[Work to be completed]
Filter the listing so that only lines with the word "cartography" remain.

[Dataset]
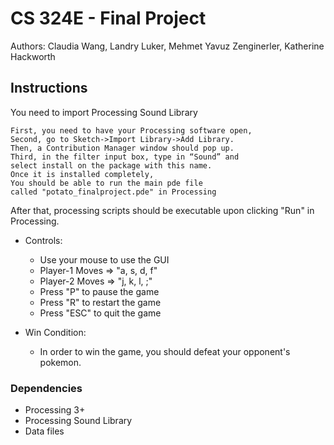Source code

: # CS 324E - Final Project

Authors: Claudia Wang, Landry Luker, Mehmet Yavuz Zenginerler, Katherine Hackworth <br>


## Instructions

You need to import Processing Sound Library
```
First, you need to have your Processing software open,
Second, go to Sketch->Import Library->Add Library. 
Then, a Contribution Manager window should pop up.
Third, in the filter input box, type in “Sound” and 
select install on the package with this name.
Once it is installed completely,
You should be able to run the main pde file 
called "potato_finalproject.pde" in Processing
```

After that, processing scripts should be executable upon clicking "Run" in Processing.

* Controls:
    * Use your mouse to use the GUI 
    * Player-1 Moves => "a, s, d, f"
    * Player-2 Moves => "j, k, l, ;"
    * Press "P" to pause the game
    * Press "R" to restart the game
    * Press "ESC" to quit the game


* Win Condition:
    *   In order to win the game, you should defeat your opponent's pokemon. <br>


### Dependencies

* Processing 3+
* Processing Sound Library
* Data files
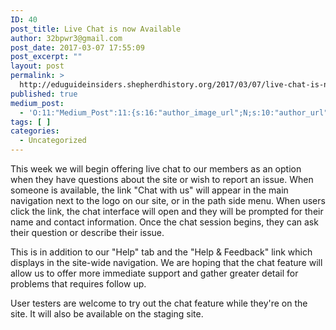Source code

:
```yaml
---
ID: 40
post_title: Live Chat is now Available
author: 32bpwr3@gmail.com
post_date: 2017-03-07 17:55:09
post_excerpt: ""
layout: post
permalink: >
  http://eduguideinsiders.shepherdhistory.org/2017/03/07/live-chat-is-now-available/
published: true
medium_post:
  - 'O:11:"Medium_Post":11:{s:16:"author_image_url";N;s:10:"author_url";N;s:11:"byline_name";N;s:12:"byline_email";N;s:10:"cross_link";N;s:2:"id";N;s:21:"follower_notification";N;s:7:"license";N;s:14:"publication_id";N;s:6:"status";N;s:3:"url";N;}'
tags: [ ]
categories:
  - Uncategorized
---
```

This week we will begin offering live chat to our members as an option when they have questions about the site or wish to report an issue. When someone is available, the link "Chat with us" will appear in the main navigation next to the logo on our site, or in the path side menu. When users click the link, the chat interface will open and they will be prompted for their name and contact information. Once the chat session begins, they can ask their question or describe their issue.

This is in addition to our "Help" tab and the "Help &amp; Feedback" link which displays in the site-wide navigation. We are hoping that the chat feature will allow us to offer more immediate support and gather greater detail for problems that requires follow up.

User testers are welcome to try out the chat feature while they're on the site. It will also be available on the staging site.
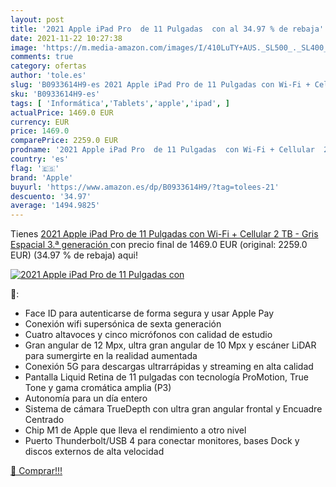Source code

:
 ```yaml
---
layout: post
title: '2021 Apple iPad Pro  de 11 Pulgadas  con al 34.97 % de rebaja'
date: 2021-11-22 10:27:38
image: 'https://m.media-amazon.com/images/I/410LuTY+AUS._SL500_._SL400_.jpg'
comments: true
category: ofertas
author: 'tole.es'
slug: 'B0933614H9-es 2021 Apple iPad Pro de 11 Pulgadas con Wi-Fi + Cellular 2...'
sku: 'B0933614H9-es'
tags: [ 'Informática','Tablets','apple','ipad', ]
actualPrice: 1469.0 EUR
currency: EUR
price: 1469.0
comparePrice: 2259.0 EUR
prodname: '2021 Apple iPad Pro  de 11 Pulgadas  con Wi-Fi + Cellular  2 TB  - Gris Espacial  3.ª generación '
country: 'es'
flag: '🇪🇸'
brand: 'Apple'
buyurl: 'https://www.amazon.es/dp/B0933614H9/?tag=tolees-21'
descuento: '34.97'
average: '1494.9825'
---
```


Tienes [2021 Apple iPad Pro  de 11 Pulgadas  con Wi-Fi + Cellular  2 TB  - Gris Espacial  3.ª generación ](https://www.amazon.es/dp/B0933614H9/?tag=tolees-21) con precio final de  1469.0 EUR (original: 2259.0 EUR) (34.97 %  de rebaja) aqui!

[![2021 Apple iPad Pro  de 11 Pulgadas  con](https://m.media-amazon.com/images/I/410LuTY+AUS._SL500_._SL400_.jpg)](https://www.amazon.es/dp/B0933614H9/?tag=tolees-21)

🔎:

- Face ID para autenticarse de forma segura y usar Apple Pay
- Conexión wifi supersónica de sexta generación
- Cuatro altavoces y cinco micrófonos con calidad de estudio
- Gran angular de 12 Mpx, ultra gran angular de 10 Mpx y escáner LiDAR para sumergirte en la realidad aumentada
- Conexión 5G para descargas ultrarrápidas y streaming en alta calidad
- Pantalla Liquid Retina de 11 pulgadas con tecnología ProMotion, True Tone y gama cromática amplia (P3)
- Autonomía para un día entero
- Sistema de cámara TrueDepth con ultra gran angular frontal y Encuadre Centrado
- Chip M1 de Apple que lleva el rendimiento a otro nivel
- Puerto Thunderbolt/USB 4 para conectar monitores, bases Dock y discos externos de alta velocidad

[🛒 Comprar!!!](https://www.amazon.es/dp/B0933614H9/?tag=tolees-21)
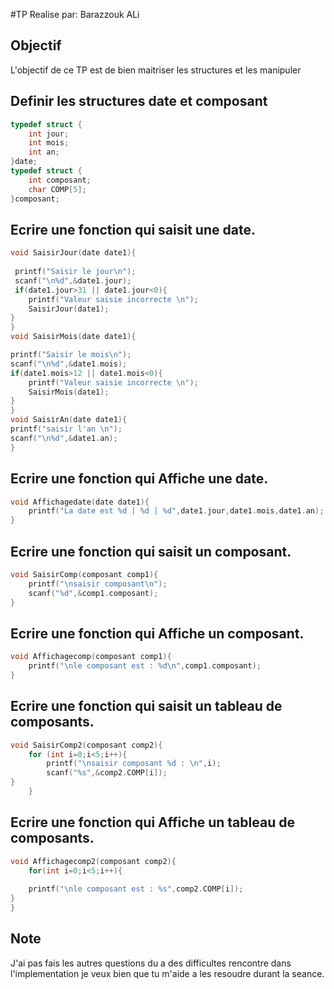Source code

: #TP Realise par:
Barazzouk ALi
## Objectif 
  L'objectif de ce TP est de bien maitriser les structures et les manipuler
## Definir les structures date et composant
``` c
typedef struct {
	int jour;
	int mois;
	int an;
}date;
typedef struct {
	int composant;
	char COMP[5];
}composant;
```
## Ecrire une fonction qui saisit une date.
``` c
void SaisirJour(date date1){
 
 printf("Saisir le jour\n");
 scanf("\n%d",&date1.jour);
 if(date1.jour>31 || date1.jour<0){
	printf("Valeur saisie incorrecte \n");
	SaisirJour(date1);
}
}
void SaisirMois(date date1){

printf("Saisir le mois\n");
scanf("\n%d",&date1.mois);
if(date1.mois>12 || date1.mois<0){
	printf("Valeur saisie incorrecte \n");
	SaisirMois(date1);
}
}
void SaisirAn(date date1){
printf("saisir l'an \n");
scanf("\n%d",&date1.an);
}
```
## Ecrire une fonction qui Affiche une date.
``` c
void Affichagedate(date date1){
	printf("La date est %d | %d | %d",date1.jour,date1.mois,date1.an);
}
```
## Ecrire une fonction qui saisit un composant.
``` c
void SaisirComp(composant comp1){
	printf("\nsaisir composant\n");
	scanf("%d",&comp1.composant);
}
```
## Ecrire une fonction qui Affiche un composant.
``` c
void Affichagecomp(composant comp1){
	printf("\nle composant est : %d\n",comp1.composant);
}
```
## Ecrire une fonction qui saisit un tableau de composants.
``` c
void SaisirComp2(composant comp2){
	for (int i=0;i<5;i++){
		printf("\nsaisir composant %d : \n",i);
		scanf("%s",&comp2.COMP[i]);
}
	}
```
## Ecrire une fonction qui Affiche un tableau de composants.
``` c
void Affichagecomp2(composant comp2){
	for(int i=0;i<5;i++){
	
	printf("\nle composant est : %s",comp2.COMP[i]);
}
}
```
## Note
J'ai pas fais les autres questions du a des difficultes rencontre dans l'implementation je veux bien que tu m'aide a les resoudre durant la seance.
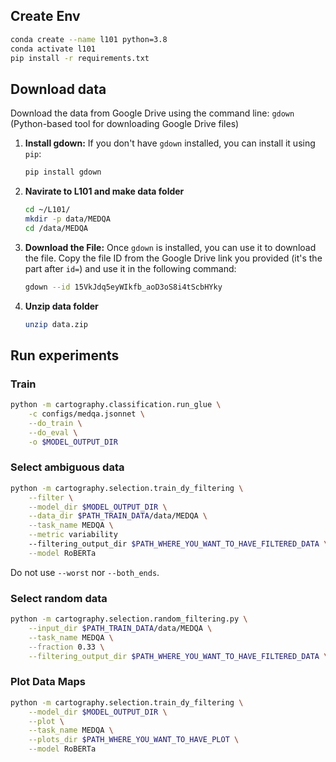 ## Create Env
   ```bash
   conda create --name l101 python=3.8
   conda activate l101
   pip install -r requirements.txt 
   ```
## Download data


Download the data from Google Drive using the command line: `gdown` (Python-based tool for downloading Google Drive files)

1. **Install gdown:**
   If you don't have `gdown` installed, you can install it using `pip`:

   ```bash
   pip install gdown
   ```

2. **Navirate to L101 and make data folder**
   ```bash
   cd ~/L101/
   mkdir -p data/MEDQA
   cd /data/MEDQA
   ```
3. **Download the File:**
   Once `gdown` is installed, you can use it to download the file. Copy the file ID from the Google Drive link you provided (it's the part after `id=`) and use it in the following command:

   ```bash
   gdown --id 15VkJdq5eyWIkfb_aoD3oS8i4tScbHYky
   ```
4. **Unzip data folder**
   ```bash
   unzip data.zip
   ```
## Run experiments
### Train

```bash
python -m cartography.classification.run_glue \
    -c configs/medqa.jsonnet \
    --do_train \
    --do_eval \
    -o $MODEL_OUTPUT_DIR
```

### Select ambiguous data

```bash
python -m cartography.selection.train_dy_filtering \
    --filter \
    --model_dir $MODEL_OUTPUT_DIR \
    --data_dir $PATH_TRAIN_DATA/data/MEDQA \
    --task_name MEDQA \
    --metric variability
    --filtering_output_dir $PATH_WHERE_YOU_WANT_TO_HAVE_FILTERED_DATA \
    --model RoBERTa
```
Do not use  `--worst` nor  `--both_ends`.

### Select random data

```bash
python -m cartography.selection.random_filtering.py \
    --input_dir $PATH_TRAIN_DATA/data/MEDQA \
    --task_name MEDQA \
    --fraction 0.33 \
    --filtering_output_dir $PATH_WHERE_YOU_WANT_TO_HAVE_FILTERED_DATA \

```

### Plot Data Maps

```bash
python -m cartography.selection.train_dy_filtering \
    --model_dir $MODEL_OUTPUT_DIR \
    --plot \
    --task_name MEDQA \
    --plots_dir $PATH_WHERE_YOU_WANT_TO_HAVE_PLOT \
    --model RoBERTa
```
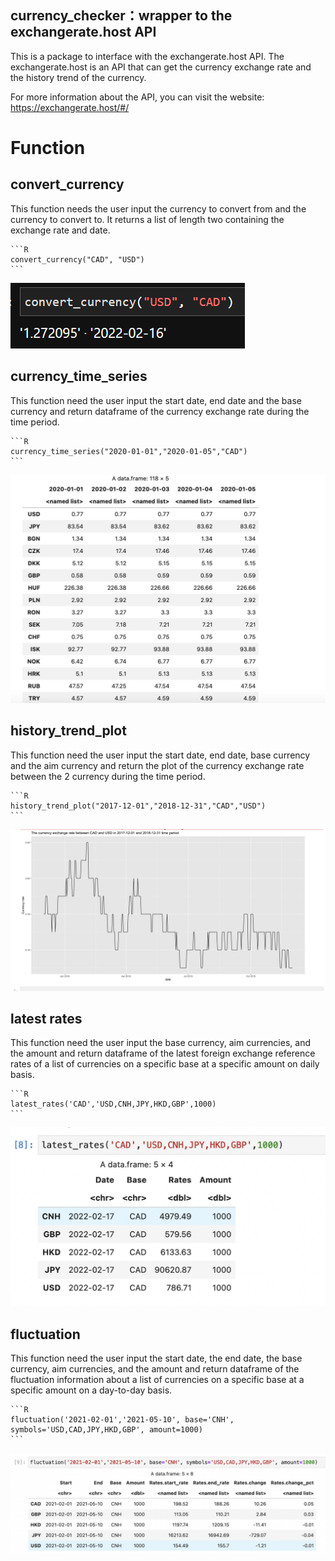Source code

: ## currency_checker：wrapper to the exchangerate.host API

This is a package to interface with the exchangerate.host API. The exchangerate.host is an API that can get the currency exchange rate and the history trend of the currency. 

For more information about the API, you can visit the website: https://exchangerate.host/#/

# Function

## convert_currency

This function needs the user input the currency to convert from and the currency to convert to. It returns a list of length two containing the exchange rate and date. 

    ```R
    convert_currency("CAD", "USD")
    ```
    
![Output Picture](picture/convert_currency.png)

## currency_time_series

This function need the user input the start date, end date and the base currency and return dataframe of the currency exchange rate during the time period. 

    ```R
    currency_time_series("2020-01-01","2020-01-05","CAD")
    ```
    
![Output Picture](picture/currency_time_series.jpg)
    

## history_trend_plot

This function need the user input the start date, end date, base currency and the aim currency and return the plot of the currency exchange rate between the 2 currency during the time period.

    ```R
    history_trend_plot("2017-12-01","2018-12-31","CAD","USD")
    ```
    
    
![Output Picture](picture/history_trend_plot.jpg)

## latest rates

This function need the user input the base currency, aim currencies, and the amount and return dataframe of the latest foreign exchange reference rates of a list of currencies on a specific base at a specific amount on daily basis. 

    ```R
    latest_rates('CAD','USD,CNH,JPY,HKD,GBP',1000)
    ```
    
    
![Output Picture](picture/latest_rates_output.jpg)

## fluctuation

This function need the user input the start date, the end date, the base currency, aim currencies, and the amount and return dataframe of the fluctuation information about a list of currencies on a specific base at a specific amount on a day-to-day basis. 

    ```R
    fluctuation('2021-02-01','2021-05-10', base='CNH', symbols='USD,CAD,JPY,HKD,GBP', amount=1000)
    ```
    
    
![Output Picture](picture/fluctuation_output.jpg)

[Exercise response]
python -m cartography.classification.run_glue \
python -m cartography.selection.train_dy_filtering \
python -m cartography.selection.random_filtering.py \
python -m cartography.selection.train_dy_filtering \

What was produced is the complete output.